BEGIN RECORDED DATA

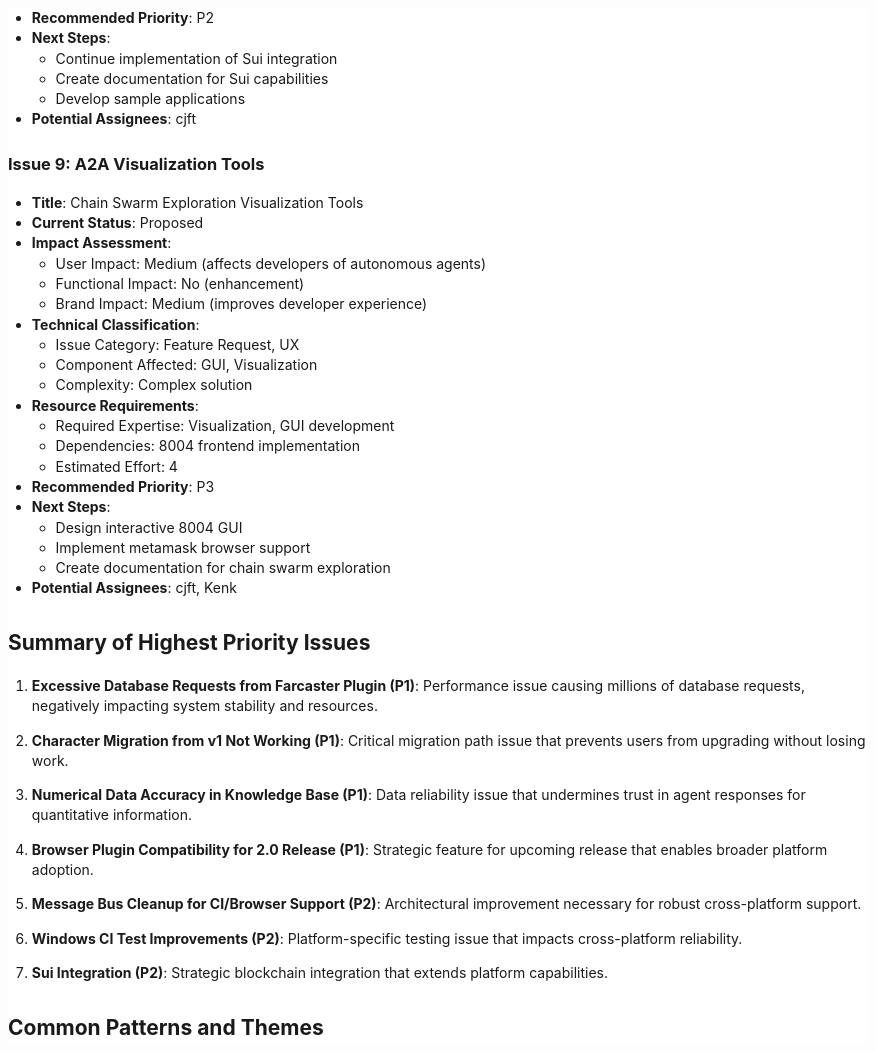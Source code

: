 - **Recommended Priority**: P2
- **Next Steps**: 
  - Continue implementation of Sui integration
  - Create documentation for Sui capabilities
  - Develop sample applications
- **Potential Assignees**: cjft

### Issue 9: A2A Visualization Tools
- **Title**: Chain Swarm Exploration Visualization Tools
- **Current Status**: Proposed
- **Impact Assessment**:
  - User Impact: Medium (affects developers of autonomous agents)
  - Functional Impact: No (enhancement)
  - Brand Impact: Medium (improves developer experience)
- **Technical Classification**:
  - Issue Category: Feature Request, UX
  - Component Affected: GUI, Visualization
  - Complexity: Complex solution
- **Resource Requirements**:
  - Required Expertise: Visualization, GUI development
  - Dependencies: 8004 frontend implementation
  - Estimated Effort: 4
- **Recommended Priority**: P3
- **Next Steps**: 
  - Design interactive 8004 GUI
  - Implement metamask browser support
  - Create documentation for chain swarm exploration
- **Potential Assignees**: cjft, Kenk

## Summary of Highest Priority Issues

1. **Excessive Database Requests from Farcaster Plugin (P1)**: Performance issue causing millions of database requests, negatively impacting system stability and resources.

2. **Character Migration from v1 Not Working (P1)**: Critical migration path issue that prevents users from upgrading without losing work.

3. **Numerical Data Accuracy in Knowledge Base (P1)**: Data reliability issue that undermines trust in agent responses for quantitative information.

4. **Browser Plugin Compatibility for 2.0 Release (P1)**: Strategic feature for upcoming release that enables broader platform adoption.

5. **Message Bus Cleanup for CI/Browser Support (P2)**: Architectural improvement necessary for robust cross-platform support.

6. **Windows CI Test Improvements (P2)**: Platform-specific testing issue that impacts cross-platform reliability.

7. **Sui Integration (P2)**: Strategic blockchain integration that extends platform capabilities.

## Common Patterns and Themes
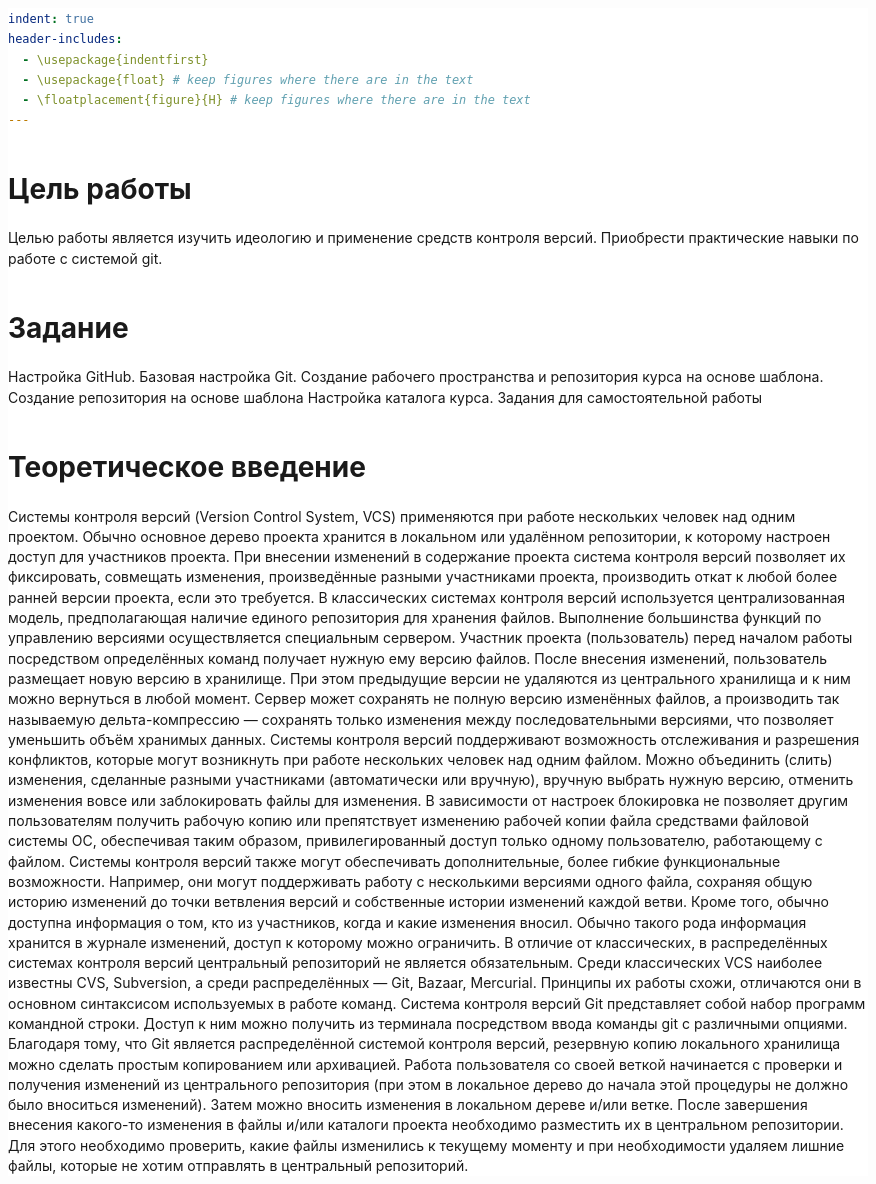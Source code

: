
 ```yaml
indent: true
header-includes:
  - \usepackage{indentfirst}
  - \usepackage{float} # keep figures where there are in the text
  - \floatplacement{figure}{H} # keep figures where there are in the text
---
```


# Цель работы

Целью работы является изучить идеологию и применение средств контроля версий. Приобрести практические навыки по работе с системой git.


# Задание

Настройка GitHub. Базовая настройка Git. Создание рабочего пространства и репозитория курса на основе шаблона. Создание репозитория на основе шаблона Настройка каталога курса. Задания для самостоятельной работы 

# Теоретическое введение

Системы контроля версий (Version Control System, VCS) применяются при работе нескольких человек над одним проектом. Обычно основное дерево проекта хранится в локальном или удалённом репозитории, к которому настроен доступ для участников проекта. При внесении изменений в содержание проекта система контроля версий позволяет их фиксировать, совмещать изменения, произведённые разными участниками проекта, производить откат к любой более ранней версии проекта, если это требуется. В классических системах контроля версий используется централизованная модель, предполагающая наличие единого репозитория для хранения файлов. Выполнение большинства функций по управлению версиями осуществляется специальным сервером. Участник проекта (пользователь) перед началом работы посредством определённых команд получает нужную ему версию файлов. После внесения изменений, пользователь размещает новую версию в хранилище. При этом предыдущие версии не удаляются из центрального хранилища и к ним можно вернуться в любой момент. Сервер может сохранять не полную версию изменённых файлов, а производить так называемую дельта-компрессию — сохранять только изменения между последовательными версиями, что позволяет уменьшить объём хранимых данных. Системы контроля версий поддерживают возможность отслеживания и разрешения конфликтов, которые могут возникнуть при работе нескольких человек над одним файлом. Можно объединить (слить) изменения, сделанные разными участниками (автоматически или вручную), вручную выбрать нужную версию, отменить изменения вовсе или заблокировать файлы для изменения. В зависимости от настроек блокировка не позволяет другим пользователям получить рабочую копию или препятствует изменению рабочей копии файла средствами файловой системы ОС, обеспечивая таким образом, привилегированный доступ только одному пользователю, работающему с файлом.  Системы контроля версий также могут обеспечивать дополнительные, более гибкие функциональные возможности. Например, они могут поддерживать работу с несколькими версиями одного файла, сохраняя общую историю изменений до точки ветвления версий и собственные истории изменений каждой ветви. Кроме того, обычно доступна информация о том, кто из участников, когда и какие изменения вносил. Обычно такого рода информация хранится в журнале изменений, доступ к которому можно ограничить. В отличие от классических, в распределённых системах контроля версий центральный репозиторий не является обязательным. Среди классических VCS наиболее известны CVS, Subversion, а среди распределённых — Git, Bazaar, Mercurial. Принципы их работы схожи, отличаются они в основном синтаксисом используемых в работе команд. Система контроля версий Git представляет собой набор программ командной строки. Доступ к ним можно получить из терминала посредством ввода команды git с различными опциями. Благодаря тому, что Git является распределённой системой контроля версий, резервную копию локального хранилища можно сделать простым копированием или архивацией. Работа пользователя со своей веткой начинается с проверки и получения изменений из центрального репозитория (при этом в локальное дерево до начала этой процедуры не должно было вноситься изменений). Затем можно вносить изменения в локальном дереве и/или ветке. После завершения внесения какого-то изменения в файлы и/или каталоги проекта необходимо разместить их в центральном репозитории. Для этого необходимо проверить, какие файлы изменились к текущему моменту и при необходимости удаляем лишние файлы, которые не хотим отправлять в центральный репозиторий.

END RECORDED DATA

DIRECTIONS:
Your copy should match the records above exactly, except that it contains no pictures.

TASK SOLUTION:
Source code

: - **Recommended Priority**: P2
- **Next Steps**: 
  - Continue implementation of Sui integration
  - Create documentation for Sui capabilities
  - Develop sample applications
- **Potential Assignees**: cjft

### Issue 9: A2A Visualization Tools
- **Title**: Chain Swarm Exploration Visualization Tools
- **Current Status**: Proposed
- **Impact Assessment**:
  - User Impact: Medium (affects developers of autonomous agents)
  - Functional Impact: No (enhancement)
  - Brand Impact: Medium (improves developer experience)
- **Technical Classification**:
  - Issue Category: Feature Request, UX
  - Component Affected: GUI, Visualization
  - Complexity: Complex solution
- **Resource Requirements**:
  - Required Expertise: Visualization, GUI development
  - Dependencies: 8004 frontend implementation
  - Estimated Effort: 4
- **Recommended Priority**: P3
- **Next Steps**: 
  - Design interactive 8004 GUI
  - Implement metamask browser support
  - Create documentation for chain swarm exploration
- **Potential Assignees**: cjft, Kenk

## Summary of Highest Priority Issues

1. **Excessive Database Requests from Farcaster Plugin (P1)**: Performance issue causing millions of database requests, negatively impacting system stability and resources.

2. **Character Migration from v1 Not Working (P1)**: Critical migration path issue that prevents users from upgrading without losing work.

3. **Numerical Data Accuracy in Knowledge Base (P1)**: Data reliability issue that undermines trust in agent responses for quantitative information.

4. **Browser Plugin Compatibility for 2.0 Release (P1)**: Strategic feature for upcoming release that enables broader platform adoption.

5. **Message Bus Cleanup for CI/Browser Support (P2)**: Architectural improvement necessary for robust cross-platform support.

6. **Windows CI Test Improvements (P2)**: Platform-specific testing issue that impacts cross-platform reliability.

7. **Sui Integration (P2)**: Strategic blockchain integration that extends platform capabilities.

## Common Patterns and Themes
Source code

:
 ```yaml
indent: true
header-includes:
  - \usepackage{indentfirst}
  - \usepackage{float} # keep figures where there are in the text
  - \floatplacement{figure}{H} # keep figures where there are in the text
---
```


# Цель работы

Целью работы является изучить идеологию и применение средств контроля версий. Приобрести практические навыки по работе с системой git.


# Задание

Настройка GitHub. Базовая настройка Git. Создание рабочего пространства и репозитория курса на основе шаблона. Создание репозитория на основе шаблона Настройка каталога курса. Задания для самостоятельной работы 

# Теоретическое введение

Системы контроля версий (Version Control System, VCS) применяются при работе нескольких человек над одним проектом. Обычно основное дерево проекта хранится в локальном или удалённом репозитории, к которому настроен доступ для участников проекта. При внесении изменений в содержание проекта система контроля версий позволяет их фиксировать, совмещать изменения, произведённые разными участниками проекта, производить откат к любой более ранней версии проекта, если это требуется. В классических системах контроля версий используется централизованная модель, предполагающая наличие единого репозитория для хранения файлов. Выполнение большинства функций по управлению версиями осуществляется специальным сервером. Участник проекта (пользователь) перед началом работы посредством определённых команд получает нужную ему версию файлов. После внесения изменений, пользователь размещает новую версию в хранилище. При этом предыдущие версии не удаляются из центрального хранилища и к ним можно вернуться в любой момент. Сервер может сохранять не полную версию изменённых файлов, а производить так называемую дельта-компрессию — сохранять только изменения между последовательными версиями, что позволяет уменьшить объём хранимых данных. Системы контроля версий поддерживают возможность отслеживания и разрешения конфликтов, которые могут возникнуть при работе нескольких человек над одним файлом. Можно объединить (слить) изменения, сделанные разными участниками (автоматически или вручную), вручную выбрать нужную версию, отменить изменения вовсе или заблокировать файлы для изменения. В зависимости от настроек блокировка не позволяет другим пользователям получить рабочую копию или препятствует изменению рабочей копии файла средствами файловой системы ОС, обеспечивая таким образом, привилегированный доступ только одному пользователю, работающему с файлом.  Системы контроля версий также могут обеспечивать дополнительные, более гибкие функциональные возможности. Например, они могут поддерживать работу с несколькими версиями одного файла, сохраняя общую историю изменений до точки ветвления версий и собственные истории изменений каждой ветви. Кроме того, обычно доступна информация о том, кто из участников, когда и какие изменения вносил. Обычно такого рода информация хранится в журнале изменений, доступ к которому можно ограничить. В отличие от классических, в распределённых системах контроля версий центральный репозиторий не является обязательным. Среди классических VCS наиболее известны CVS, Subversion, а среди распределённых — Git, Bazaar, Mercurial. Принципы их работы схожи, отличаются они в основном синтаксисом используемых в работе команд. Система контроля версий Git представляет собой набор программ командной строки. Доступ к ним можно получить из терминала посредством ввода команды git с различными опциями. Благодаря тому, что Git является распределённой системой контроля версий, резервную копию локального хранилища можно сделать простым копированием или архивацией. Работа пользователя со своей веткой начинается с проверки и получения изменений из центрального репозитория (при этом в локальное дерево до начала этой процедуры не должно было вноситься изменений). Затем можно вносить изменения в локальном дереве и/или ветке. После завершения внесения какого-то изменения в файлы и/или каталоги проекта необходимо разместить их в центральном репозитории. Для этого необходимо проверить, какие файлы изменились к текущему моменту и при необходимости удаляем лишние файлы, которые не хотим отправлять в центральный репозиторий.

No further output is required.